That's it. Once you have a correct Makefile.foo, and you have pre-built any other needed libraries (e.g. MPI), all you need to do from the src directory is type one of the following:

make foo
make -j N foo
gmake foo
gmake -j N foo 

The -j or -j N switches perform a parallel build which can be much faster, depending on how many cores your compilation machine has. N is the number of cores the build runs on.

You should get the executable spa_foo when the build is complete.


Errors that can occur when making SPARTA:

IMPORTANT NOTE: If an error occurs when building SPARTA, the compiler or linker will state very explicitly what the problem is. The error message should give you a hint as to which of the steps above has failed, and what you need to do in order to fix it. Building a code with a Makefile is a very logical process. The compiler and linker need to find the appropriate files and those files need to be compatible with SPARTA source files. When a make fails, there is usually a very simple reason, which you or a local expert will need to fix.

Here are two non-obvious errors that can occur:

(1) If the make command breaks immediately with errors that indicate it can't find files with a "*" in their names, this can be because your machine's native make doesn't support wildcard expansion in a makefile. Try gmake instead of make. If that doesn't work, try using a -f switch with your make command to use a pre-generated Makefile.list which explicitly lists all the needed files, e.g.

make makelist
make -f Makefile.list g++
gmake -f Makefile.list mac 

The first "make" command will create a current Makefile.list with all the file names in your src dir. The 2nd "make" command (make or gmake) will use it to build SPARTA.

(2) If you get an error that says something like 'identifier "atoll" is undefined', then your machine does not support "long long" integers. Try using the -DSPARTA_LONGLONG_TO_LONG setting described above in Step 4.


Additional build tips:

(1) Building SPARTA for multiple platforms.

You can make SPARTA for multiple platforms from the same src directory. Each target creates its own object sub-directory called Obj_name where it stores the system-specific *.o files.

(2) Cleaning up.

Typing "make clean-all" or "make clean-foo" will delete *.o object files created when SPARTA is built, for either all builds or for a particular machine.


Building for a Mac:

OS X is BSD Unix, so it should just work. See the Makefile.mac file.


Building for Windows:

At some point we may provide a pre-built Windows executable for SPARTA. Until then you will need to build an executable from source files.

One way to do this is install and use cygwin to build SPARTA with a standard Linux make, just as you would on any Linux box.

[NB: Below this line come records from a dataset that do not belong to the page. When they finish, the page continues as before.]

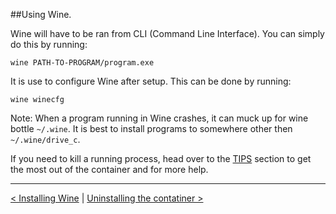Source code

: 
##Using Wine.

Wine will have to be ran from CLI (Command Line Interface). You can simply do this by running:

```
wine PATH-TO-PROGRAM/program.exe
```

It is use to configure Wine after setup. This can be done by running:

```
wine winecfg
```

Note: When a program running in Wine crashes, it can muck up for wine bottle `~/.wine`. It is best to install programs to somewhere other then `~/.wine/drive_c`.

If you need to kill a running process, head over to the [TIPS](Docs/tips.md) section  to get the most out of the container and for more help.

----------

[< Installing Wine](Docs/install-wine.md) | [Uninstalling the contatiner >](Docs/delete-chroot.md)

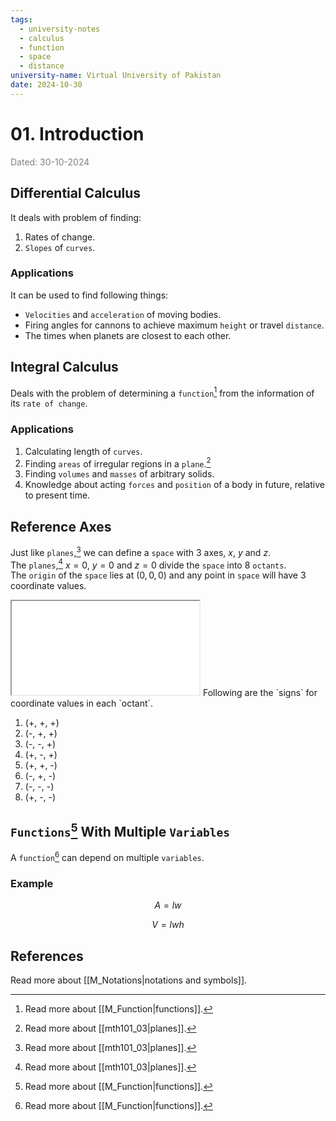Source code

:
 ```yaml
---
tags:
  - university-notes
  - calculus
  - function
  - space
  - distance
university-name: Virtual University of Pakistan
date: 2024-10-30
---
```


# 01. Introduction

<span style="color: gray;">Dated: 30-10-2024</span>

## Differential Calculus

It deals with problem of finding:

1. Rates of change.
2. `Slopes` of `curves`.

### Applications

It can be used to find following things:

- `Velocities` and `acceleration` of moving bodies.
- Firing angles for cannons to achieve maximum `height` or travel `distance`.
- The times when planets are closest to each other.

## Integral Calculus

Deals with the problem of determining a `function`[^1] from the information of its `rate of change`.

### Applications

1. Calculating length of `curves`.
2. Finding `areas` of irregular regions in a `plane`.[^2]
3. Finding `volumes` and `masses` of arbitrary solids.
4. Knowledge about acting `forces` and `position` of a body in future, relative to present time.

## Reference Axes

Just like `planes`,[^2] we can define a `space` with 3 axes, $x$, $y$ and $z$.  
The `planes`,[^2] $x = 0$, $y = 0$ and $z = 0$ divide the `space` into 8 `octants`.  
The `origin` of the `space` lies at $(0, 0, 0)$ and any point in `space` will have 3 coordinate values.

<iframe src="../../../../assets/Figures/Scripted/octants.html"></iframe>
Following are the `signs` for coordinate values in each `octant`.

1. (+, +, +)
2. (-, +, +)
3. (-, -, +)
4. (+, -, +)
5. (+, +, -)
6. (-, +, -)
7. (-, -, -)
8. (+, -, -)

## `Functions`[^1] With Multiple `Variables`

A `function`[^1] can depend on multiple `variables`.

### Example

$$A = lw$$

$$V = lwh$$

## References

Read more about [[M_Notations|notations and symbols]].

[^1]: Read more about [[M_Function|functions]].
[^2]: Read more about [[mth101_03|planes]].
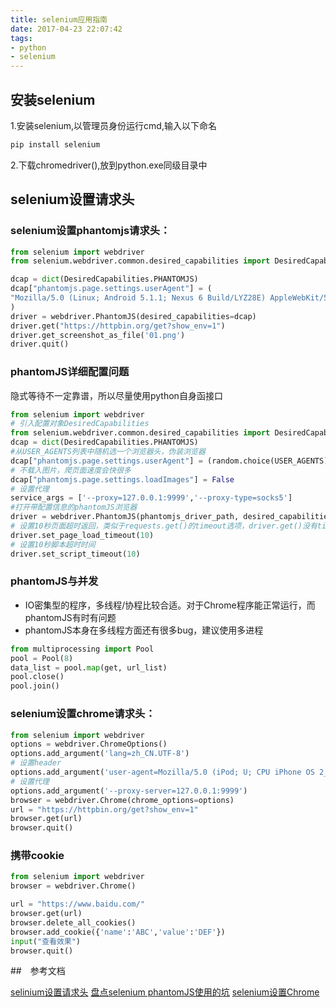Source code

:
 ```yaml
---
title: selenium应用指南
date: 2017-04-23 22:07:42
tags:
- python
- selenium
---
```


## 安装selenium

1.安装selenium,以管理员身份运行cmd,输入以下命名

```bash
pip install selenium
```

2.下载chromedriver(),放到python.exe同级目录中

## selenium设置请求头

### selenium设置phantomjs请求头：

```python
from selenium import webdriver
from selenium.webdriver.common.desired_capabilities import DesiredCapabilities

dcap = dict(DesiredCapabilities.PHANTOMJS)
dcap["phantomjs.page.settings.userAgent"] = (
"Mozilla/5.0 (Linux; Android 5.1.1; Nexus 6 Build/LYZ28E) AppleWebKit/537.36 (KHTML, like Gecko) Chrome/48.0.2564.23 Mobile Safari/537.36"
)
driver = webdriver.PhantomJS(desired_capabilities=dcap)
driver.get("https://httpbin.org/get?show_env=1")
driver.get_screenshot_as_file('01.png')
driver.quit()
```

### phantomJS详细配置问题

隐式等待不一定靠谱，所以尽量使用python自身函接口

```python
from selenium import webdriver
# 引入配置对象DesiredCapabilities
from selenium.webdriver.common.desired_capabilities import DesiredCapabilities
dcap = dict(DesiredCapabilities.PHANTOMJS)
#从USER_AGENTS列表中随机选一个浏览器头，伪装浏览器
dcap["phantomjs.page.settings.userAgent"] = (random.choice(USER_AGENTS))
# 不载入图片，爬页面速度会快很多
dcap["phantomjs.page.settings.loadImages"] = False
# 设置代理
service_args = ['--proxy=127.0.0.1:9999','--proxy-type=socks5']
#打开带配置信息的phantomJS浏览器
driver = webdriver.PhantomJS(phantomjs_driver_path, desired_capabilities=dcap,service_args=service_args)
# 设置10秒页面超时返回，类似于requests.get()的timeout选项，driver.get()没有timeout选项
driver.set_page_load_timeout(10)
# 设置10秒脚本超时时间
driver.set_script_timeout(10)
```

### phantomJS与并发

* IO密集型的程序，多线程/协程比较合适。对于Chrome程序能正常运行，而phantomJS有时有问题
* phantomJS本身在多线程方面还有很多bug，建议使用多进程

```python
from multiprocessing import Pool
pool = Pool(8)
data_list = pool.map(get, url_list)
pool.close()
pool.join()
```

### selenium设置chrome请求头：

```python
from selenium import webdriver
options = webdriver.ChromeOptions()
options.add_argument('lang=zh_CN.UTF-8')
# 设置header
options.add_argument('user-agent=Mozilla/5.0 (iPod; U; CPU iPhone OS 2_1 like Mac OS X; ja-jp) AppleWebKit/525.18.1 (KHTML, like Gecko) Version/3.1.1 Mobile/5F137 Safari/525.20')
# 设置代理
options.add_argument('--proxy-server=127.0.0.1:9999')
browser = webdriver.Chrome(chrome_options=options)
url = "https://httpbin.org/get?show_env=1"
browser.get(url)
browser.quit()
```

### 携带cookie

```python
from selenium import webdriver
browser = webdriver.Chrome()

url = "https://www.baidu.com/"
browser.get(url)
browser.delete_all_cookies()
browser.add_cookie({'name':'ABC','value':'DEF'})
input("查看效果")
browser.quit()
```

##　参考文档

[selinium设置请求头](https://www.zhihu.com/question/35547395)
[盘点selenium phantomJS使用的坑](http://www.jianshu.com/p/9d408e21dc3a)
[selenium设置Chrome](http://www.cnblogs.com/TTyb/p/6128323.html)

You can also import the *.cpp and *.h files into Microsoft Visual Studio. If someone does this and wants to provide project files or other Windows build tips, please send them to the developers and we will include them in the distribution.


2.3 Making SPARTA with optional packages

This section has the following sub-sections:

Package basics Including/excluding packages


Package basics:

The source code for SPARTA is structured as a set of core files which are always included, plus optional packages. Packages are groups of files that enable a specific set of features. For example, the FFT package which includes a compute fft/grid command and a 2d and 3d FFT library.

You can see the list of all packages by typing "make package" from within the src directory of the SPARTA distribution. This also lists various make commands that can be used to manipulate packages.

If you use a command in a SPARTA input script that is part of a package, you must have built SPARTA with that package, else you will get an error that the style is invalid or the command is unknown. Every command's doc page specfies if it is part of a package.


Including/excluding packages:

To use (or not use) a package you must include it (or exclude it) before building SPARTA. From the src directory, this is typically as simple as:

make yes-fft
make g++ 

or

make no-fft
make g++ 

NOTE: You should NOT include/exclude packages and build SPARTA in a single make command using multiple targets, e.g. make yes-fft g++. This is because the make procedure creates a list of source files that will be out-of-date for the build if the package configuration changes within the same command.

Some packages have individual files that depend on other packages being included. SPARTA checks for this and does the right thing. I.e. individual files are only included if their dependencies are already included. Likewise, if a package is excluded, other files dependent on that package are also excluded.

If you will never run simulations that use the features in a particular packages, there is no reason to include it in your build.

When you download a SPARTA tarball, no packages are pre-installed in the src directory.

Packages are included or excluded by typing "make yes-name" or "make no-name", where "name" is the name of the package in lower-case, e.g. name = fft for the FFT package. You can also type "make yes-all", or "make no-all" to include/exclude all packages. Type "make package" to see all of the package-related make options.

NOTE: Inclusion/exclusion of a package works by simply moving files back and forth between the main src directory and sub-directories with the package name (e.g. src/FFT or src/KOKKOS), so that the files are seen or not seen when SPARTA is built. After you have included or excluded a package, you must re-build SPARTA.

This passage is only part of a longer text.